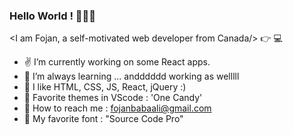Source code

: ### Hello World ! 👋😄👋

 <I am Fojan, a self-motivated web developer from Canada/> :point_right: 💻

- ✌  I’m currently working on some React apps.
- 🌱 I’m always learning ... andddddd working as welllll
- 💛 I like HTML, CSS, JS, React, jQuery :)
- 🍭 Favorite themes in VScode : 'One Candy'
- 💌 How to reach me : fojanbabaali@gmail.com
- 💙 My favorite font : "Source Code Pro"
-----
Assignment: For each line above that contains the word "React", copy that line.

Reply to the exercise:
- ✌  I’m currently working on some React apps.
- 💛 I like HTML, CSS, JS, React, jQuery :)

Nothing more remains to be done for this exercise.